There was a bug - you couldn't call pushState after the initial load in a new window.

If a layouttest was catching this case, then that layout test should've been failing.
If a layouttest was NOT catching this case, then adding one would not be redundant.
Comment 8 Brady Eidson 2010-05-25 09:10:07 PDT
Comment on attachment 57020 [details]
layout test v1

I'm r-'ing because I'm missing how this test actually works under the run-webkit-tests harness.

Yes, if I open it in a new Safari window, for example, it would be exercising the code path that used to have this problem.

But run-webkit-tests reuses the same WebView for a series of tests.  Therefore - unless it goes first - this test won't actually excercise the buggy code path.
Comment 9 Brady Eidson 2010-05-25 09:12:27 PDT
There is a fairly simple invariant for layouttests.

They need to fail before the WebKit code change is applied, and pass after the WebKit code change is applied.
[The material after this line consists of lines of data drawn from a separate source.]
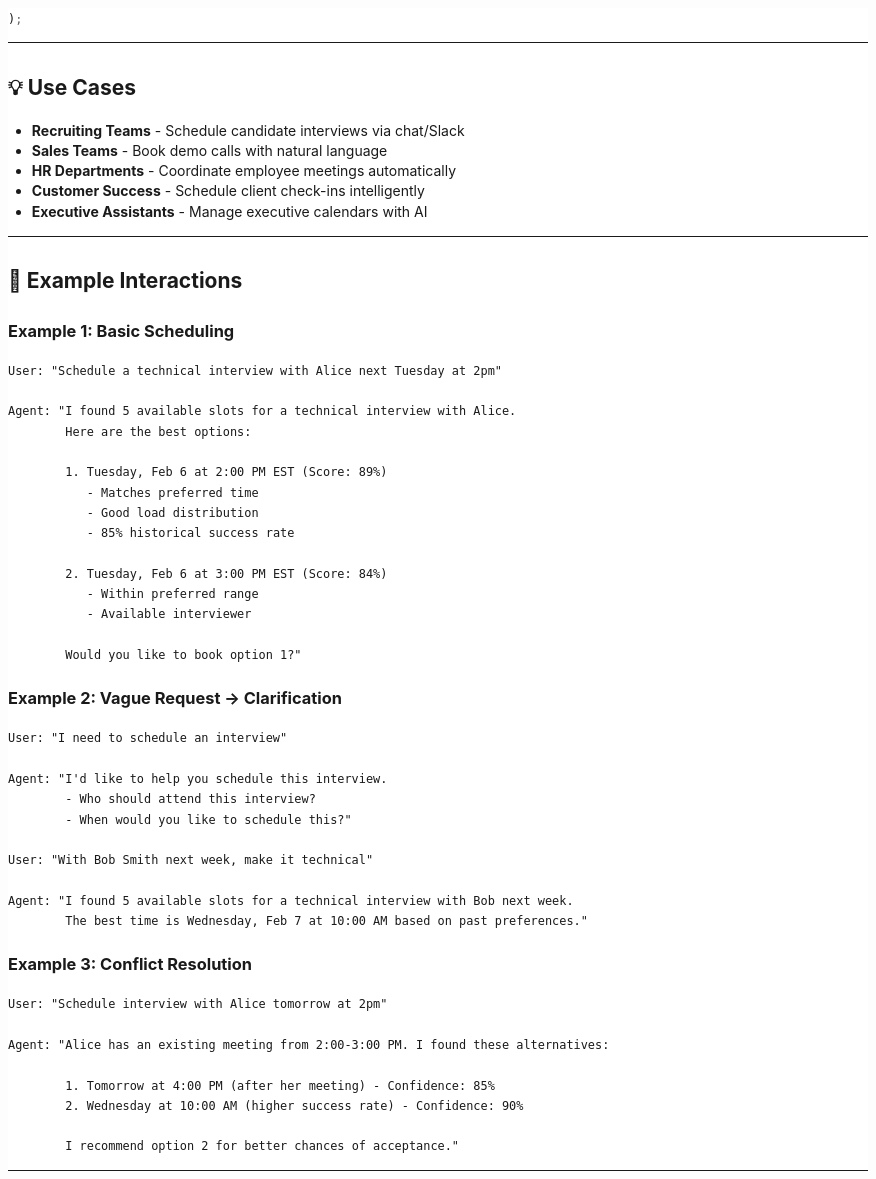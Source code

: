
 ```typescript
);
```

---

## 💡 Use Cases

- **Recruiting Teams** - Schedule candidate interviews via chat/Slack
- **Sales Teams** - Book demo calls with natural language
- **HR Departments** - Coordinate employee meetings automatically
- **Customer Success** - Schedule client check-ins intelligently
- **Executive Assistants** - Manage executive calendars with AI

---

## 🎯 Example Interactions

### Example 1: Basic Scheduling
```
User: "Schedule a technical interview with Alice next Tuesday at 2pm"

Agent: "I found 5 available slots for a technical interview with Alice.
        Here are the best options:

        1. Tuesday, Feb 6 at 2:00 PM EST (Score: 89%)
           - Matches preferred time
           - Good load distribution
           - 85% historical success rate

        2. Tuesday, Feb 6 at 3:00 PM EST (Score: 84%)
           - Within preferred range
           - Available interviewer

        Would you like to book option 1?"
```

### Example 2: Vague Request → Clarification
```
User: "I need to schedule an interview"

Agent: "I'd like to help you schedule this interview.
        - Who should attend this interview?
        - When would you like to schedule this?"

User: "With Bob Smith next week, make it technical"

Agent: "I found 5 available slots for a technical interview with Bob next week.
        The best time is Wednesday, Feb 7 at 10:00 AM based on past preferences."
```

### Example 3: Conflict Resolution
```
User: "Schedule interview with Alice tomorrow at 2pm"

Agent: "Alice has an existing meeting from 2:00-3:00 PM. I found these alternatives:

        1. Tomorrow at 4:00 PM (after her meeting) - Confidence: 85%
        2. Wednesday at 10:00 AM (higher success rate) - Confidence: 90%

        I recommend option 2 for better chances of acceptance."
```

---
Unless I'm missing something, I don't see how this test would fail before r59933 was applied.

Note that by failure, I mean in the context of run-webkit-tests.

There is a way to get DRT to run the test in a fresh WebView *even* in the context of run-webkit-tests, and that is to run the test in a new window.
Comment 10 Jędrzej Nowacki 2010-05-26 06:52:40 PDT
Created attachment 57091 [details]
layout test v2

(In reply to comment #8)
> (From update of attachment 57020 [details])
> (...) But run-webkit-tests reuses the same WebView for a series of tests.  Therefore - unless it goes first - this test won't actually excercise the buggy code path.
Wow, I didn't know, it is evil :-).

(In reply to comment #7)
> If a layouttest was catching this case, then that layout test should've been failing.
> If a layouttest was NOT catching this case, then adding one would not be redundant.
I thought that bug was exposed after some other changes. For me document-destroyed-navigate-back-with-fragment-scroll.html is failing without the patch, but only when it is run as a first test, I haven't noticed ordering issue. It is why I wrote that a new test would be a bit redundant.

(In reply to comment #9)
> (...) There is a way to get DRT to run the test in a fresh WebView *even* in the context of run-webkit-tests, and that is to run the test in a new window.
New patch use this trick. Shouldn't we fix DRT? The bug wasn't caught only because of this "feature", for example document-destroyed-navigate-back-with-fragment-scroll.html covers similar use case.
Comment 11 Darin Adler 2010-05-26 09:59:51 PDT
Running all the tests in the same WebView isn't a "trick", it's just how the tests are run, and it’s closer to the normal model of web browsing. Making a new WebView every time would both be slower and would hide other kinds of bugs. Most tests aren’t sensitively dependent on whether the WebView is new.
Comment 12 Brady Eidson 2010-05-26 10:04:18 PDT
Comment on attachment 57091 [details]
layout test v2

As Darin mentioned, this isn't a bug in DRT, but a conscious decision.  The type of test that relies on having a fresh WebView is actually quite the rare exception.

Thanks for adding this test.
Comment 13 Jędrzej Nowacki 2010-05-27 00:38:34 PDT
Thank you for explaination and review.
Comment 14 WebKit Commit Bot 2010-05-27 05:48:57 PDT
Comment on attachment 57091 [details]
layout test v2

Clearing flags on attachment: 57091

Committed r60295: <http://trac.webkit.org/changeset/60295>
Comment 15 WebKit Commit Bot 2010-05-27 05:49:05 PDT
All reviewed patches have been landed.  Closing bug.